My sons have made mistakes. In fact, in parenting my three sons into their young adulthood, I have had the chance to know so many boys who are now young men, most well on their way to successful lives. A whole lot of them made mistakes, even sometimes the honor students and Eagle Scouts among them made mistakes. They haven't all survived.
Towns with colleges have to walk that fine line of making it a great place to go to school, supporting the university communities and all they include, while also keeping the hormone-fueled high-energy youth in hand. Maybe sometimes it even becomes a series of revenue streams, to churn them through the jail and court systems for underage drinking related crimes while looking the other way as consciously developed and very profitable bar districts serve them again and again, as is the case in Athens, home of the University of Georgia.
I've been a UNCW parent and a Loyola University New Orleans parent and I think both of the universities my sons have attended do a pretty good job of balancing allowing freedom with providing a safe environment.

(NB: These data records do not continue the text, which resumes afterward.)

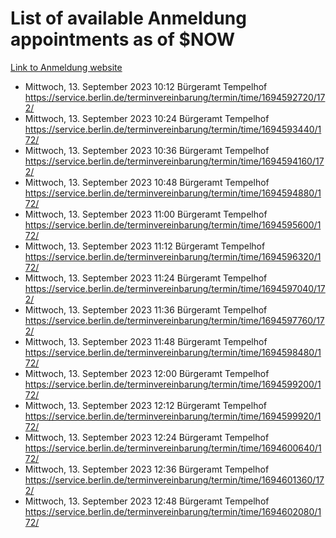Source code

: # List of available Anmeldung appointments as of $NOW
[Link to Anmeldung website](https://service.berlin.de/terminvereinbarung/termin/tag.php?termin=1&anliegen[]=120686&dienstleisterlist=122210,122217,327316,122219,327312,122227,327314,122231,327346,122243,327348,122254,122252,329742,122260,329745,122262,329748,122271,327278,122273,327274,122277,327276,330436,122280,327294,122282,327290,122284,327292,122291,327270,122285,327266,122286,327264,122296,327268,150230,329760,122297,327286,122294,327284,122312,329763,122314,329775,122304,327330,122311,327334,122309,327332,317869,122281,327352,122279,329772,122283,122276,327324,122274,327326,122267,329766,122246,327318,122251,327320,122257,327322,122208,327298,122226,327300&herkunft=http%3A%2F%2Fservice.berlin.de%2Fdienstleistung%2F120686%2F)
- Mittwoch, 13. September 2023 10:12 Bürgeramt Tempelhof https://service.berlin.de/terminvereinbarung/termin/time/1694592720/172/
- Mittwoch, 13. September 2023 10:24 Bürgeramt Tempelhof https://service.berlin.de/terminvereinbarung/termin/time/1694593440/172/
- Mittwoch, 13. September 2023 10:36 Bürgeramt Tempelhof https://service.berlin.de/terminvereinbarung/termin/time/1694594160/172/
- Mittwoch, 13. September 2023 10:48 Bürgeramt Tempelhof https://service.berlin.de/terminvereinbarung/termin/time/1694594880/172/
- Mittwoch, 13. September 2023 11:00 Bürgeramt Tempelhof https://service.berlin.de/terminvereinbarung/termin/time/1694595600/172/
- Mittwoch, 13. September 2023 11:12 Bürgeramt Tempelhof https://service.berlin.de/terminvereinbarung/termin/time/1694596320/172/
- Mittwoch, 13. September 2023 11:24 Bürgeramt Tempelhof https://service.berlin.de/terminvereinbarung/termin/time/1694597040/172/
- Mittwoch, 13. September 2023 11:36 Bürgeramt Tempelhof https://service.berlin.de/terminvereinbarung/termin/time/1694597760/172/
- Mittwoch, 13. September 2023 11:48 Bürgeramt Tempelhof https://service.berlin.de/terminvereinbarung/termin/time/1694598480/172/
- Mittwoch, 13. September 2023 12:00 Bürgeramt Tempelhof https://service.berlin.de/terminvereinbarung/termin/time/1694599200/172/
- Mittwoch, 13. September 2023 12:12 Bürgeramt Tempelhof https://service.berlin.de/terminvereinbarung/termin/time/1694599920/172/
- Mittwoch, 13. September 2023 12:24 Bürgeramt Tempelhof https://service.berlin.de/terminvereinbarung/termin/time/1694600640/172/
- Mittwoch, 13. September 2023 12:36 Bürgeramt Tempelhof https://service.berlin.de/terminvereinbarung/termin/time/1694601360/172/
- Mittwoch, 13. September 2023 12:48 Bürgeramt Tempelhof https://service.berlin.de/terminvereinbarung/termin/time/1694602080/172/
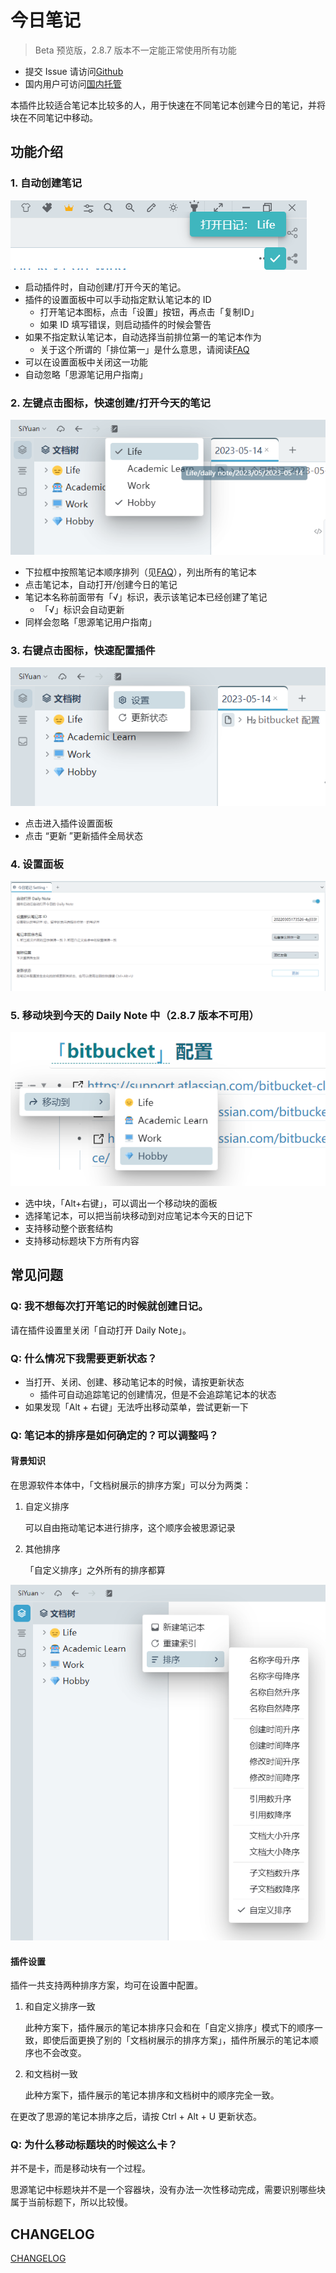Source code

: # 今日笔记

> Beta 预览版，2.8.7 版本不一定能正常使用所有功能

- 提交 Issue 请访问[Github](https://github.com/frostime/siyuan-dailynote-today)
- 国内用户可访问[国内托管](https://gitcode.net/frostime/siyuan-plugin-daily-note)

本插件比较适合笔记本比较多的人，用于快速在不同笔记本创建今日的笔记，并将块在不同笔记中移动。

## 功能介绍

### 1. 自动创建笔记

![](asset/AutoOpen.png)

- 启动插件时，自动创建/打开今天的笔记。
- 插件的设置面板中可以手动指定默认笔记本的 ID
    - 打开笔记本图标，点击「设置」按钮，再点击「复制ID」
    - 如果 ID 填写错误，则启动插件的时候会警告
- 如果不指定默认笔记本，自动选择当前排位第一的笔记本作为
    - 关于这个所谓的「排位第一」是什么意思，请阅读[FAQ](#q-笔记本的排序是如何确定的可以调整吗)
- 可以在设置面板中关闭这一功能
- 自动忽略「思源笔记用户指南」

### 2. 左键点击图标，快速创建/打开今天的笔记

![](asset/IconLeftClick.png)

- 下拉框中按照笔记本顺序排列（见[FAQ](#q-笔记本的排序是如何确定的可以调整吗)），列出所有的笔记本
- 点击笔记本，自动打开/创建今日的笔记
- 笔记本名称前面带有「√」标识，表示该笔记本已经创建了笔记
    - 「√」标识会自动更新
- 同样会忽略「思源笔记用户指南」

### 3. 右键点击图标，快速配置插件

![](asset/IconRightClick.png)


- 点击进入插件设置面板
- 点击 “更新 ”更新插件全局状态

### 4. 设置面板

![](asset/Setting.png)


### 5. 移动块到今天的 Daily Note 中（2.8.7 版本不可用）

![](asset/MoveBlock.png)

- 选中块，「Alt+右键」，可以调出一个移动块的面板
- 选择笔记本，可以把当前块移动到对应笔记本今天的日记下
- 支持移动整个嵌套结构
- 支持移动标题块下方所有内容


## 常见问题


### Q: 我不想每次打开笔记的时候就创建日记。

请在插件设置里关闭「自动打开 Daily Note」。

### Q: 什么情况下我需要更新状态？

- 当打开、关闭、创建、移动笔记本的时候，请按更新状态
    - 插件可自动追踪笔记的创建情况，但是不会追踪笔记本的状态
- 如果发现「Alt + 右键」无法呼出移动菜单，尝试更新一下

### Q: 笔记本的排序是如何确定的？可以调整吗？

#### 背景知识

在思源软件本体中，「文档树展示的排序方案」可以分为两类：

1. 自定义排序

    可以自由拖动笔记本进行排序，这个顺序会被思源记录

2. 其他排序

    「自定义排序」之外所有的排序都算

![](asset/文档树排序.png)


#### 插件设置

插件一共支持两种排序方案，均可在设置中配置。

1. 和自定义排序一致

    此种方案下，插件展示的笔记本排序只会和在「自定义排序」模式下的顺序一致，即使后面更换了别的「文档树展示的排序方案」，插件所展示的笔记本顺序也不会改变。

2. 和文档树一致

    此种方案下，插件展示的笔记本排序和文档树中的顺序完全一致。

在更改了思源的笔记本排序之后，请按 Ctrl + Alt + U 更新状态。


### Q: 为什么移动标题块的时候这么卡？

并不是卡，而是移动块有一个过程。

思源笔记中标题块并不是一个容器块，没有办法一次性移动完成，需要识别哪些块属于当前标题下，所以比较慢。

## CHANGELOG

[CHANGELOG](CHANGELOG.md)

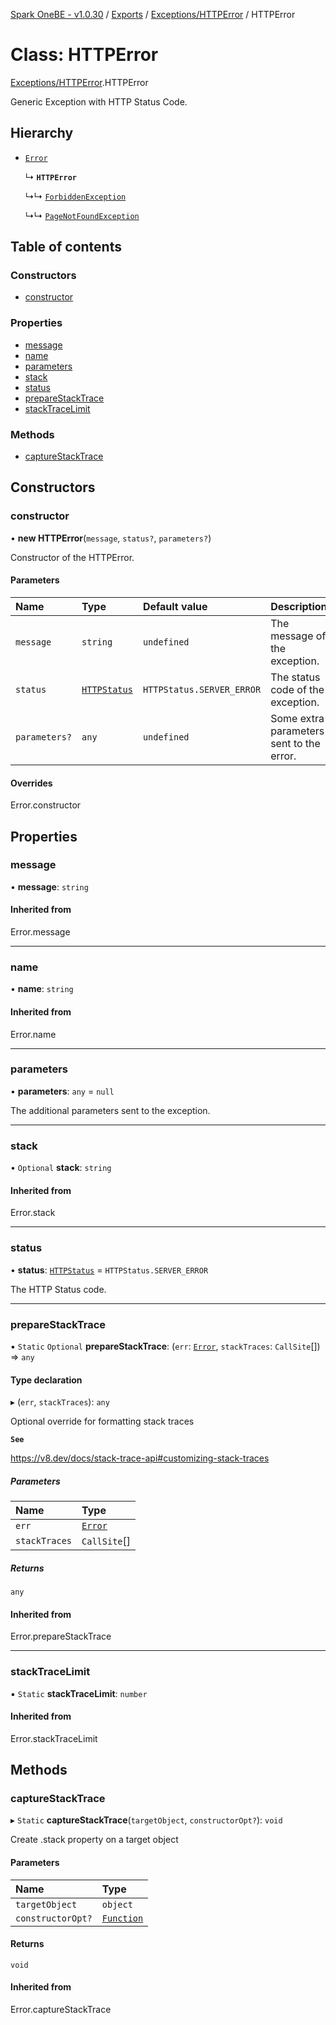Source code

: [Spark OneBE - v1.0.30](../README.md) / [Exports](../modules.md) / [Exceptions/HTTPError](../modules/Exceptions_HTTPError.md) / HTTPError

# Class: HTTPError

[Exceptions/HTTPError](../modules/Exceptions_HTTPError.md).HTTPError

Generic Exception with HTTP Status Code.

## Hierarchy

- [`Error`]( https://developer.mozilla.org/en-US/docs/Web/JavaScript/Reference/Global_Objects/Error )

  ↳ **`HTTPError`**

  ↳↳ [`ForbiddenException`](Exceptions_ForbiddenException.ForbiddenException.md)

  ↳↳ [`PageNotFoundException`](Exceptions_PageNotFoundException.PageNotFoundException.md)

## Table of contents

### Constructors

- [constructor](Exceptions_HTTPError.HTTPError.md#constructor)

### Properties

- [message](Exceptions_HTTPError.HTTPError.md#message)
- [name](Exceptions_HTTPError.HTTPError.md#name)
- [parameters](Exceptions_HTTPError.HTTPError.md#parameters)
- [stack](Exceptions_HTTPError.HTTPError.md#stack)
- [status](Exceptions_HTTPError.HTTPError.md#status)
- [prepareStackTrace](Exceptions_HTTPError.HTTPError.md#preparestacktrace)
- [stackTraceLimit](Exceptions_HTTPError.HTTPError.md#stacktracelimit)

### Methods

- [captureStackTrace](Exceptions_HTTPError.HTTPError.md#capturestacktrace)

## Constructors

### constructor

• **new HTTPError**(`message`, `status?`, `parameters?`)

Constructor of the HTTPError.

#### Parameters

| Name | Type | Default value | Description |
| :------ | :------ | :------ | :------ |
| `message` | `string` | `undefined` | The message of the exception. |
| `status` | [`HTTPStatus`](../enums/HTTP_HTTPStatus.HTTPStatus.md) | `HTTPStatus.SERVER_ERROR` | The status code of the exception. |
| `parameters?` | `any` | `undefined` | Some extra parameters sent to the error. |

#### Overrides

Error.constructor

## Properties

### message

• **message**: `string`

#### Inherited from

Error.message

___

### name

• **name**: `string`

#### Inherited from

Error.name

___

### parameters

• **parameters**: `any` = `null`

The additional parameters sent to the exception.

___

### stack

• `Optional` **stack**: `string`

#### Inherited from

Error.stack

___

### status

• **status**: [`HTTPStatus`](../enums/HTTP_HTTPStatus.HTTPStatus.md) = `HTTPStatus.SERVER_ERROR`

The HTTP Status code.

___

### prepareStackTrace

▪ `Static` `Optional` **prepareStackTrace**: (`err`: [`Error`]( https://developer.mozilla.org/en-US/docs/Web/JavaScript/Reference/Global_Objects/Error ), `stackTraces`: `CallSite`[]) => `any`

#### Type declaration

▸ (`err`, `stackTraces`): `any`

Optional override for formatting stack traces

**`See`**

https://v8.dev/docs/stack-trace-api#customizing-stack-traces

##### Parameters

| Name | Type |
| :------ | :------ |
| `err` | [`Error`]( https://developer.mozilla.org/en-US/docs/Web/JavaScript/Reference/Global_Objects/Error ) |
| `stackTraces` | `CallSite`[] |

##### Returns

`any`

#### Inherited from

Error.prepareStackTrace

___

### stackTraceLimit

▪ `Static` **stackTraceLimit**: `number`

#### Inherited from

Error.stackTraceLimit

## Methods

### captureStackTrace

▸ `Static` **captureStackTrace**(`targetObject`, `constructorOpt?`): `void`

Create .stack property on a target object

#### Parameters

| Name | Type |
| :------ | :------ |
| `targetObject` | `object` |
| `constructorOpt?` | [`Function`]( https://developer.mozilla.org/en-US/docs/Web/JavaScript/Reference/Global_Objects/Function ) |

#### Returns

`void`

#### Inherited from

Error.captureStackTrace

It's a challenge for every school, to counter appropriate coming-of-age permissiveness with a supporting structure, but perhaps particularly for Loyola, since, in Louisiana, it's legal to possess and consume alcoholic beverages in one's private residence at eighteen. Loyola also provides their students with extensive information and support, in an effort to try to keep them safe when they leave the confines of the campus, since, well, it's New Orleans. They teach their students during the orientation process how to avoid getting arrested or mugged, but failing that, how to do so without getting hurt. The dynamic is reversed in Wilmington, with a greater focus on the city's need to keep the rowdy students in control. Both schools, like many colleges, support significant percentages of their students living off campus.

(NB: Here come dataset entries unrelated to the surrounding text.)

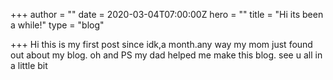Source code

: +++
author = ""
date = 2020-03-04T07:00:00Z
hero = ""
title = "Hi its been a while!"
type = "blog"

+++
Hi this is my first post since idk,a month.any way my mom just found out about my blog. oh and PS my dad helped me   make this blog. see u all in a little bit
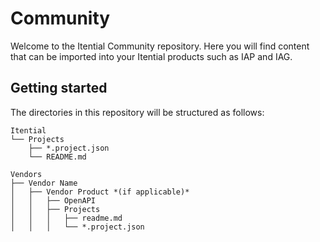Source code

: # Community

Welcome to the Itential Community repository. Here you will find content that can be imported into your Itential products such as IAP and IAG.

## Getting started

The directories in this repository will be structured as follows:

    Itential
    └── Projects
        ├── *.project.json
        └── README.md

    Vendors
    ├── Vendor Name
    │   ├── Vendor Product *(if applicable)*
    │   │   ├── OpenAPI
    │   │   ├── Projects
    │   │   │   ├── readme.md
    │   │   │   └── *.project.json

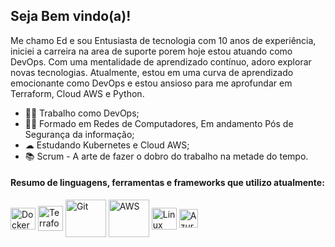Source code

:## Seja Bem vindo(a)!

Me chamo Ed e sou Entusiasta de tecnologia com 10 anos de experiência, iniciei a carreira na area de suporte porem hoje estou atuando como DevOps. Com uma mentalidade de aprendizado contínuo, adoro explorar novas tecnologias. Atualmente, estou em uma curva de aprendizado emocionante como DevOps e estou ansioso para me aprofundar em Terraform, Cloud AWS e Python.

- 👨‍💻 Trabalho como DevOps;
- 👨‍🎓 Formado em Redes de Computadores, Em andamento Pós de Segurança da informação;
- ☁ Estudando Kubernetes e Cloud AWS;
- 📚 Scrum - A arte de fazer o dobro do trabalho na metade do tempo.
 
 <!-- Badges das linguagens de programação --> 
#### Resumo de linguagens, ferramentas e frameworks que utilizo atualmente:
<div style="display: inline_block">
<img align="center" alt="Docker" height="35" width="40" src="https://cdn.jsdelivr.net/gh/devicons/devicon/icons/docker/docker-plain-wordmark.svg" />
<img align="center" alt="Terraform" height="40" width="40" src="https://cdn.jsdelivr.net/gh/devicons/devicon/icons/terraform/terraform-original.svg" />
<img align="center" alt="Git" height="60" width="65" src="https://cdn.jsdelivr.net/gh/devicons/devicon/icons/git/git-original-wordmark.svg" />
<img align="center" alt="AWS" height="60" width="65" src="https://cdn.jsdelivr.net/gh/devicons/devicon/icons/amazonwebservices/amazonwebservices-plain-wordmark.svg" />
<img align="center" alt="Linux" height="35" width="40" src="https://cdn.jsdelivr.net/gh/devicons/devicon/icons/linux/linux-original.svg" />
<img align="center" alt="AzureDevOps" height="30" width="30" src="https://www.svgrepo.com/download/448271/azure-devops.svg" />
</div>
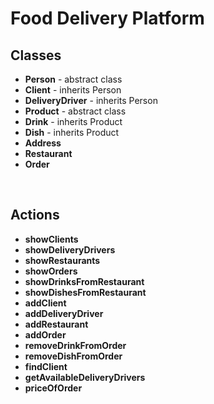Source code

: # Food Delivery Platform

## Classes <br/>
* **Person** - abstract class <br/>
* **Client** - inherits Person <br/>
* **DeliveryDriver** - inherits Person<br/>
* **Product** - abstract class </br>
* **Drink** - inherits Product <br/>
* **Dish** - inherits Product <br/>
* **Address** <br/>
* **Restaurant** <br/>
* **Order** <br/>
<br/>

## Actions <br/>
* **showClients**
* **showDeliveryDrivers**
* **showRestaurants**
* **showOrders**
* **showDrinksFromRestaurant**
* **showDishesFromRestaurant**
* **addClient**
* **addDeliveryDriver**
* **addRestaurant**
* **addOrder**
* **removeDrinkFromOrder**
* **removeDishFromOrder**
* **findClient**
* **getAvailableDeliveryDrivers**
* **priceOfOrder**


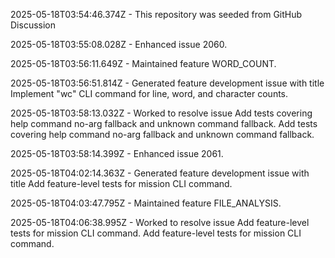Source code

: 2025-05-18T03:54:46.374Z - This repository was seeded from GitHub Discussion 

2025-05-18T03:55:08.028Z - Enhanced issue 2060.

2025-05-18T03:56:11.649Z - Maintained feature WORD_COUNT.

2025-05-18T03:56:51.814Z - Generated feature development issue with title Implement "wc" CLI command for line, word, and character counts.

2025-05-18T03:58:13.032Z - Worked to resolve issue Add tests covering help command no-arg fallback and unknown command fallback. Add tests covering help command no-arg fallback and unknown command fallback.

2025-05-18T03:58:14.399Z - Enhanced issue 2061.

2025-05-18T04:02:14.363Z - Generated feature development issue with title Add feature-level tests for mission CLI command.

2025-05-18T04:03:47.795Z - Maintained feature FILE_ANALYSIS.

2025-05-18T04:06:38.995Z - Worked to resolve issue Add feature-level tests for mission CLI command. Add feature-level tests for mission CLI command.

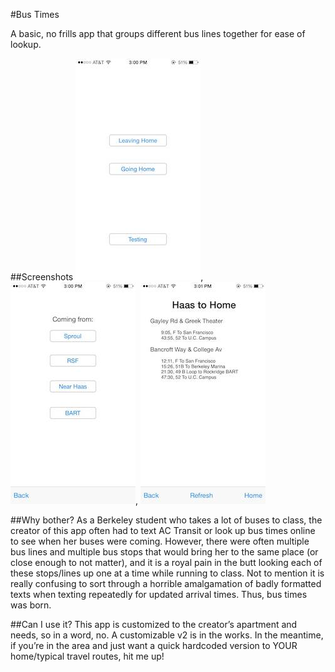 #Bus Times

A basic, no frills app that groups different bus lines together for ease of lookup.

##Screenshots
![](screenshots/photo1.jpg), ![](screenshots/photo2.jpg), ![](screenshots/photo3.jpg)

##Why bother?
As a Berkeley student who takes a lot of buses to class, the creator of this app often had to text AC Transit or look up bus times online to see when her buses were coming. However, there were often multiple bus lines and multiple bus stops that would bring her to the same place (or close enough to not matter), and it is a royal pain in the butt looking each of these stops/lines up one at a time while running to class. Not to mention it is really confusing to sort through a horrible amalgamation of badly formatted texts when texting repeatedly for updated arrival times. Thus, bus times was born.

##Can I use it?
This app is customized to the creator’s apartment and needs, so in a word, no. A customizable v2 is in the works. In the meantime, if you’re in the area and just want a quick hardcoded version to YOUR home/typical travel routes, hit me up!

When I first mentioned this at the end of the previous post, I did so primarily in response to reading so much hate-fueled misinformation about these boys and this tragic series of events online, and in the wake of seeing the story covered in the national news. I didn't anticipate, coming just after the police shooting of an unarmed man leaving his bachelor party in New York and the killing of a frightened grandmother by Atlanta police serving a "no knock" drug warrant before Thanksgiving, that this story would fade so quickly from the mainstream national press. Neither did I expect the responsibility I would feel upon seeing the resulting search returns produced by my previous post (and tags).
Wilmington and UNCW are stars on the rise. The city fans out from the idyllically beautiful business district that's perched on the sloping banks of the Cape Fear River and from the coastal communities that extend along the Atlantic shore, to encompass the school's exceptionally pastoral campus, over seven hundred pine-filled acres, a well-defined world of its own, an institution in a growth spurt, with a loving spirit and a commitment to academic excellence. It's a great place to go to school, a great place to live and a great place to visit.
Amidst every loss lies an opportunity for healing, and a responsibility to correct mistakes. The New Hanover County Sheriff's Department will, just like erring young people, face the consequences of their actions. They will get the chance to lead by example, to learn from their mistakes and change. One of the officers involved has been fired. It has been made public that at least one of the bullets that struck Strickland most likely first passed through the door. This is America. The public servants we've entrusted and armed to protect us have a responsibility to extend that protection to all of us, even those of us who have made mistakes, to have systems, training and constant evaluation in place that avoid the killing of unarmed citizens, especially within our own homes. Every community involved in this can improve because this has happened. They can change, make amends and become safer, better communities by learning from their mistakes.
Edit: New Hanover County Sheriff's Deputy, Christopher Long, who was fired from his position last Friday, will be charged with second degree murder in this case. That was fast. It's all so sad.
Edit 12/13: This morning CNN reports that yesterday's report that Deputy Long was to be indicted for second degree murder was an error that resulted from the Grand Jury Foreman's checking a wrong box on paperwork. It seems there are plenty of mistakes to go around in this tragic case.